═══ Source data

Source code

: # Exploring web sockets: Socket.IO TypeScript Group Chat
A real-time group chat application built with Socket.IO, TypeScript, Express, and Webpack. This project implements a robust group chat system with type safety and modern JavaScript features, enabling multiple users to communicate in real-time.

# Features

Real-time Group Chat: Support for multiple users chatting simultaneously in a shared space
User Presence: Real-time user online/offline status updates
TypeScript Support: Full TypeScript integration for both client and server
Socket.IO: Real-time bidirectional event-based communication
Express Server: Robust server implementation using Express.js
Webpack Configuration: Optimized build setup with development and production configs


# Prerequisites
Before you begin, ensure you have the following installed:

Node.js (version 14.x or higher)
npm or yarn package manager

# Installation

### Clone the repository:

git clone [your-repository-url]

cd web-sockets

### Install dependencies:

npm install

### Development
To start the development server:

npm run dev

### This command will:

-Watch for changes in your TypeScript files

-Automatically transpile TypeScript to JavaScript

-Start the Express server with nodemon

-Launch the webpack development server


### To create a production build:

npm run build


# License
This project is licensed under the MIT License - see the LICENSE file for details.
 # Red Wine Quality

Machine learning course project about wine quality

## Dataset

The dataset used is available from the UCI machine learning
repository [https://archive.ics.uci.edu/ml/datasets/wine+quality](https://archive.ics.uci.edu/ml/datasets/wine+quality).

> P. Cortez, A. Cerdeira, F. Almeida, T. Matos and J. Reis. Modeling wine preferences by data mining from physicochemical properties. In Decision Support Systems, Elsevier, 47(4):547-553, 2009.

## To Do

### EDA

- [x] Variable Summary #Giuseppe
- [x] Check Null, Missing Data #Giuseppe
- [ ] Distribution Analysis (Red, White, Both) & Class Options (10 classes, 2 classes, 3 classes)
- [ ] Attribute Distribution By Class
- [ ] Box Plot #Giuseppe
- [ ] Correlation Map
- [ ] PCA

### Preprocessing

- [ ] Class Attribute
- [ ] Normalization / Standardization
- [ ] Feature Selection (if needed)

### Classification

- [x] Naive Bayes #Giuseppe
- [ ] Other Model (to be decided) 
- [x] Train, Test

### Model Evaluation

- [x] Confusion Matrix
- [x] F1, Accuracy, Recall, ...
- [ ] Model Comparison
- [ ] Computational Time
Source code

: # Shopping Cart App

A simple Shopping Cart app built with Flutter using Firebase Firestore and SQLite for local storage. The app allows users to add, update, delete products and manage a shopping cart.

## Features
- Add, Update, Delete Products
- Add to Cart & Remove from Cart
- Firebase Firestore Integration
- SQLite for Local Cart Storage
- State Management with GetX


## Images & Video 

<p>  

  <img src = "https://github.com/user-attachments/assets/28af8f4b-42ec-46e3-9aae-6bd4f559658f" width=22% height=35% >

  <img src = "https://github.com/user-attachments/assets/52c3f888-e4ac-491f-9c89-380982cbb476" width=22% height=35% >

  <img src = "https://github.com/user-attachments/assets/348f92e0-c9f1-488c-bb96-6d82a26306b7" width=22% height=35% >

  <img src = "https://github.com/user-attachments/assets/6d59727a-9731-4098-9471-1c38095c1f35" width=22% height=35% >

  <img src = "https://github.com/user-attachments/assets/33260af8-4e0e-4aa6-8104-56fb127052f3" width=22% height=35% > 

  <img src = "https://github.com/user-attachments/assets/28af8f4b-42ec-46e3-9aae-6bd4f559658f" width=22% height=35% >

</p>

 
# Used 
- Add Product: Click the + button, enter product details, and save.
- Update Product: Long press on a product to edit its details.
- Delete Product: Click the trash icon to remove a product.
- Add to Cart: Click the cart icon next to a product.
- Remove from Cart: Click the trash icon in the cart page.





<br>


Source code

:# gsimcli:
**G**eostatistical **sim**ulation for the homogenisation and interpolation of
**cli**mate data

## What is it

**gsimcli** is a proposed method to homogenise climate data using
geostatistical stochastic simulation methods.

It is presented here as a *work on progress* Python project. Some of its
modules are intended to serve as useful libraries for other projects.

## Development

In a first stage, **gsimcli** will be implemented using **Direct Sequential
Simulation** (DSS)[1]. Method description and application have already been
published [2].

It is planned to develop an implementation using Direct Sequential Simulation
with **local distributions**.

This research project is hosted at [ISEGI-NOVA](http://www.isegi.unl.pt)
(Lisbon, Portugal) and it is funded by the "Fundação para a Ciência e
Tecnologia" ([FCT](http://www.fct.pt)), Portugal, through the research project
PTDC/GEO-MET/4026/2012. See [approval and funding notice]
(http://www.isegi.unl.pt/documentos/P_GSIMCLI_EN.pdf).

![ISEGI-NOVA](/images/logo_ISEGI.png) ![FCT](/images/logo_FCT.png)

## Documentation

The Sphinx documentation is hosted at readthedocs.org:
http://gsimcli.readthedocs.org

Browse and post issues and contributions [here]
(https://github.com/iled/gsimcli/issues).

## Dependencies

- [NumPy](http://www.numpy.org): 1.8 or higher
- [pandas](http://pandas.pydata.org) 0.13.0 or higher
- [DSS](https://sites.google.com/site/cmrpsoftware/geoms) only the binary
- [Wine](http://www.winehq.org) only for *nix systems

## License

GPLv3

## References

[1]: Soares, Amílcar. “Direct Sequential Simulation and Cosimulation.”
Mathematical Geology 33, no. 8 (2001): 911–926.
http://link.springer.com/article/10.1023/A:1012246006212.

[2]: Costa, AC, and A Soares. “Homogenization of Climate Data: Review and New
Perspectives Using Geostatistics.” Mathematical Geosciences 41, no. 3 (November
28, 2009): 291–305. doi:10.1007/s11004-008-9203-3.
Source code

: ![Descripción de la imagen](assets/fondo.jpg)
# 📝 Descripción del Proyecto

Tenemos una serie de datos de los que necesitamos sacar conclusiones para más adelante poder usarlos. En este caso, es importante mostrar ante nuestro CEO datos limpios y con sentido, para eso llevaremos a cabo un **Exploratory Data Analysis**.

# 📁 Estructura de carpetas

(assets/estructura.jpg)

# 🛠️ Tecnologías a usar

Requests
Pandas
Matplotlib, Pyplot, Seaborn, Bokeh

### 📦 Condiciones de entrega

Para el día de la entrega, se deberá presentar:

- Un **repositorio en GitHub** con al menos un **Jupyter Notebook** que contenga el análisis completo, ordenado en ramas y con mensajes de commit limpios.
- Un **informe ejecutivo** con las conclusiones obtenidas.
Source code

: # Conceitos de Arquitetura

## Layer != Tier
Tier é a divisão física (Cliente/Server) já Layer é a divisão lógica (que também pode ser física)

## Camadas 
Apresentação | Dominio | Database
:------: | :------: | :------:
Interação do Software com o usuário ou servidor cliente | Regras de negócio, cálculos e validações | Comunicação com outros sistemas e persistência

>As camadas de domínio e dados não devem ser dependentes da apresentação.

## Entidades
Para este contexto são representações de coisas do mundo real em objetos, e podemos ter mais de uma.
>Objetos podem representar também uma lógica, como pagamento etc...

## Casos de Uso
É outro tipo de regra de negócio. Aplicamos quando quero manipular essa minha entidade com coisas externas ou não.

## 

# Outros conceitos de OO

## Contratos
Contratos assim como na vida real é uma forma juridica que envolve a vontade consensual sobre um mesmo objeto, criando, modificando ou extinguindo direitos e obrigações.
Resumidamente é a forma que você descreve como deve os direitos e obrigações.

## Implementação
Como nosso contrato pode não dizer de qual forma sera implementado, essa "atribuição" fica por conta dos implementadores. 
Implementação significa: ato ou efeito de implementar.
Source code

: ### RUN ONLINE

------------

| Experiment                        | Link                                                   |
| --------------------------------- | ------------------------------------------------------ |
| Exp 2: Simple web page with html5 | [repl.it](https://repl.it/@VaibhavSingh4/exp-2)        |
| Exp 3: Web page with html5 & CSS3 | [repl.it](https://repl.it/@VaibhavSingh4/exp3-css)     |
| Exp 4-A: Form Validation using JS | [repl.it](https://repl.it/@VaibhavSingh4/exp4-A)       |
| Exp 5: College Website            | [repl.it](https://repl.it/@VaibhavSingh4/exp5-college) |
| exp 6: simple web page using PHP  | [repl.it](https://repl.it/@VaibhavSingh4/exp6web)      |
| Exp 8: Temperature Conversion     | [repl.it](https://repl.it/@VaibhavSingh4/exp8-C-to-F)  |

══════

Exactly as they appear, retype the lines from the start of the records through the line containing "User Presence: Real-time".

▶ Answer space:
Source code

: # Exploring web sockets: Socket.IO TypeScript Group Chat
A real-time group chat application built with Socket.IO, TypeScript, Express, and Webpack. This project implements a robust group chat system with type safety and modern JavaScript features, enabling multiple users to communicate in real-time.

# Features

Real-time Group Chat: Support for multiple users chatting simultaneously in a shared space
User Presence: Real-time user online/offline status updates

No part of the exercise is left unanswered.